I use nightly builds of Mozilla. Netscape 6.x is built from the Mozilla source code. Basically NS take the code, apply some rigorus QA and bugfixes, bundle a spellchecker with it, add AOL links and AIM integration.

Mozilla is more up to date because of this, but thats not always such a good thing from a stability point of view. Nightly builds are especially prone to breakages because you live on the bleeding edge. For instance, the email client was broken for a few days a few weeks back. That said, if you dont want that level of bleeding edge, there are the milestone releases. These dont have as much QA done to them as the Netscape builds, but they are more general user orientated (i.e there has been some serious focus on stability).

As for using it, I love it. Its a real browsers browser. i.e. its targetted at you, not some advertiser. Features like tabbed browsing (opening multiple pages in one window- not in the current NS6.2 release) are real timesavers. Pop ups/unders are easily killed with a quick tick in the preferences. Images from servers can be blocked on a per server basis. i.e. ad servers with annoying flashy stuff can be killed quickly and painlessly. (Though I leave targetted content alone by choice, help the webmasters make a living :) )

It feels faster too. Most sites are heavily table based in their layout. IE has to wait for the whole table to load before it can display it's contents. On a 56k modem this can be painful (try reading www.slashdot.org when there are a lot of comments). Mozilla (and NS6.x) display the table as it arrives. With broadband this is less of a concern, and infact I read IE still holds the rendering speed crown here.

The other aspect of tabbed browsing is that on Windows9x platforms it's essential if you want a lot of windows open at one. I generally browse with about 10 windows open. This eats win9x's GDI resources insainly fast. And as a side not, if Mozilla does die, it tends not to take every thing else down with it (because it's not been integrated into everything I suppose).

The major gripe you will probably have is sites that arbitarily lock you out based on what browser you use (never mind that Mozilla/NS6.x could display them just fine if they were given a chance). This is a pain, but I can point you to a tool that lets you alter your browser ID string with just a couple of clicks.

Occasionally you'll find a site that just wont display right, can either be put down to Mozilla being fed a page thats designed for the horribly non standards compliant NS4.x, or the author has just relied on how IE4 displays things.

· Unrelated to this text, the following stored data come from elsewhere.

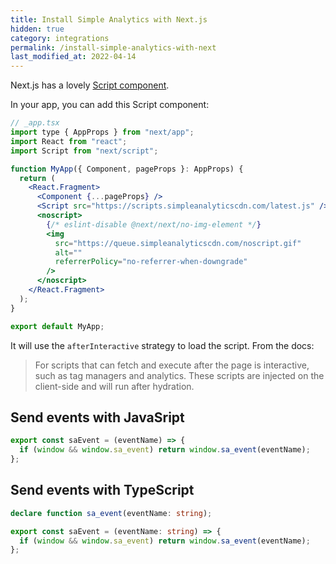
 ```yaml
---
title: Install Simple Analytics with Next.js
hidden: true
category: integrations
permalink: /install-simple-analytics-with-next
last_modified_at: 2022-04-14
---
```


Next.js has a lovely [Script component](https://nextjs.org/docs/basic-features/script).

In your app, you can add this Script component:

```jsx
// _app.tsx
import type { AppProps } from "next/app";
import React from "react";
import Script from "next/script";

function MyApp({ Component, pageProps }: AppProps) {
  return (
    <React.Fragment>
      <Component {...pageProps} />
      <Script src="https://scripts.simpleanalyticscdn.com/latest.js" />
      <noscript>
        {/* eslint-disable @next/next/no-img-element */}
        <img
          src="https://queue.simpleanalyticscdn.com/noscript.gif"
          alt=""
          referrerPolicy="no-referrer-when-downgrade"
        />
      </noscript>
    </React.Fragment>
  );
}

export default MyApp;
```

It will use the `afterInteractive` strategy to load the script. From the docs:

> For scripts that can fetch and execute after the page is interactive, such as tag managers and analytics. These scripts are injected on the client-side and will run after hydration.

## Send events with JavaSript

```ts
export const saEvent = (eventName) => {
  if (window && window.sa_event) return window.sa_event(eventName);
};
```

## Send events with TypeScript

```ts
declare function sa_event(eventName: string);

export const saEvent = (eventName: string) => {
  if (window && window.sa_event) return window.sa_event(eventName);
};
```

Hopefully these problems will lessen in time. IE 5.5-6 have a very good standards compliance mode, nearly as good as Mozillas standards compliance. In time people will learn to code to these standards, and not to a specific browsers bugs. I'll not lie to you though, for now the problem is still here, though Mozillas broken HTML mode can and does help a bit.

Mozilla is also quite heavy. I dont think I'd try it on less than a k6-2 300. The reason is it's user interface is entirely cross platform compatable. If you ever use it on Linux, you'll be at home straight away. This does however leave it with a performance trade off :( For cases like these people have taken the HTML rendering part of Mozilla (Gecko) and put it insid a native windowing system. k-meleon is one such example. It sticks a pure Windows interface on Gecko, and as such the requirements are lower.

I havn't used IE for about a year now (other than to get to Windows Update). On 9x I used it because of the superior resource management with multiple windows, and more forgiving nature when it crashed. On XP I use it because, well, I genuinly prefer it.

So, to summarise,

I hope this gives an honest impression, other may feel free to contradict me :) Whatever though, please dont use NS4.x . It had it's day many years ago, and it's time to put it down. If it's a choice between NS4.x and IE6, for the love of god use IE.